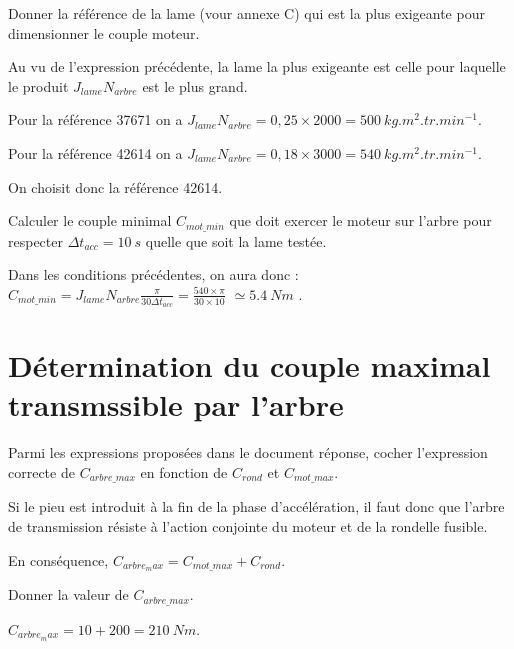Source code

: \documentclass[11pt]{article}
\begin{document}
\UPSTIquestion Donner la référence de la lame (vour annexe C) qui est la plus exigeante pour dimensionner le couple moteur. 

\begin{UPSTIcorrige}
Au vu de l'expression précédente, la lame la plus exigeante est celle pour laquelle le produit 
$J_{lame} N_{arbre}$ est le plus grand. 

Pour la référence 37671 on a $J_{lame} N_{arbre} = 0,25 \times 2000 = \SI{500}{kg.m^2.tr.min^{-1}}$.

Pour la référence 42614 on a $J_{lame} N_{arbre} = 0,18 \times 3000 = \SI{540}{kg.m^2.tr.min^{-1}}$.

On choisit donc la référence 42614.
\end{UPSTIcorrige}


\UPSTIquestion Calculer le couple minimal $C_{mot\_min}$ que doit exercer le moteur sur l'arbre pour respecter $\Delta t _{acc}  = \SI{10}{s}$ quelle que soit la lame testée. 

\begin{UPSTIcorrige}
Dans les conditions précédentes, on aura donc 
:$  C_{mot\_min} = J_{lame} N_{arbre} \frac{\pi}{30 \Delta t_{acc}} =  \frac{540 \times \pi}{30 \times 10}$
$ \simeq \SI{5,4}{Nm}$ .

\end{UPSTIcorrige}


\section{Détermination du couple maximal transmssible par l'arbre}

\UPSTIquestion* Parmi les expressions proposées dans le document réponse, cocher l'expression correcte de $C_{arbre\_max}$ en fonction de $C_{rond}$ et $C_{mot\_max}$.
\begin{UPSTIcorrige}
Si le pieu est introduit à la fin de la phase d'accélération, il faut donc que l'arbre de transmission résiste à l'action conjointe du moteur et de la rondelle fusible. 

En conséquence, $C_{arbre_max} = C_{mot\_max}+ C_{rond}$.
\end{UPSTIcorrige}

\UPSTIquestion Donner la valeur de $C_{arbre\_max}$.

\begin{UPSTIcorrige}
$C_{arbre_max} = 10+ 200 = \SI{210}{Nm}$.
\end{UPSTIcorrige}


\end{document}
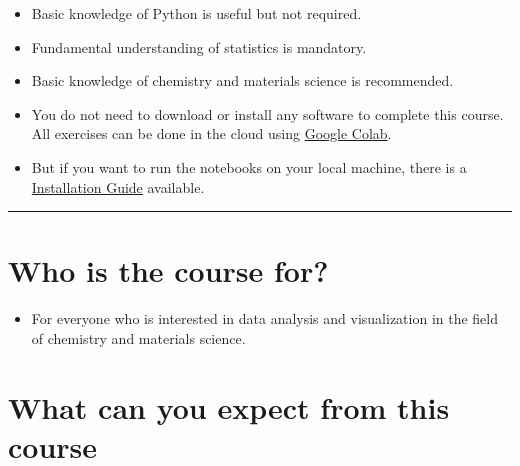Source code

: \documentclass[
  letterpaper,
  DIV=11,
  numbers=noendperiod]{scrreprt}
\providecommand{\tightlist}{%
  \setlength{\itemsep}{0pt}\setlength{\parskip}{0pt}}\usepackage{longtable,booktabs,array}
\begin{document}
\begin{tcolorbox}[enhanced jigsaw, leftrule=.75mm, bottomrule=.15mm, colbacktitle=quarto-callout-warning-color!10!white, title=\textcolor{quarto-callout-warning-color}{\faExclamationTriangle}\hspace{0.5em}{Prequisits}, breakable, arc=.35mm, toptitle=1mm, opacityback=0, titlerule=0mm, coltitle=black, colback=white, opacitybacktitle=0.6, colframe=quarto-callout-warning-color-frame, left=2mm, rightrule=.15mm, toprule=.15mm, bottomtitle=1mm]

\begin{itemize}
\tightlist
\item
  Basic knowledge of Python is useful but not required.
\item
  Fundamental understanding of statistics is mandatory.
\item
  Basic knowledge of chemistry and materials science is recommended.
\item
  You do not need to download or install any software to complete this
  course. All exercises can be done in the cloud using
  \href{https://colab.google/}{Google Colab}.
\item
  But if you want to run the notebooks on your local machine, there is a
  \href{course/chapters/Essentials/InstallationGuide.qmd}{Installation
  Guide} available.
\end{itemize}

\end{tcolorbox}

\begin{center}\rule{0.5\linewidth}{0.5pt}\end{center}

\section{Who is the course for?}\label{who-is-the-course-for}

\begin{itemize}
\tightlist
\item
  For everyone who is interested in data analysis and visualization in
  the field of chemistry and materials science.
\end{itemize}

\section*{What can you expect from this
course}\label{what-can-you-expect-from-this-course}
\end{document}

▶ _Problem requirements_
Using the data above, reproduce exactly the lines between those holding "Pour la référence 42614" and "Dans les conditions", inclusive, and no others.

▶ _Solution below_
Pour la référence 42614 on a $J_{lame} N_{arbre} = 0,18 \times 3000 = \SI{540}{kg.m^2.tr.min^{-1}}$.

On choisit donc la référence 42614.
\end{UPSTIcorrige}


\UPSTIquestion Calculer le couple minimal $C_{mot\_min}$ que doit exercer le moteur sur l'arbre pour respecter $\Delta t _{acc}  = \SI{10}{s}$ quelle que soit la lame testée. 

\begin{UPSTIcorrige}
Dans les conditions précédentes, on aura donc 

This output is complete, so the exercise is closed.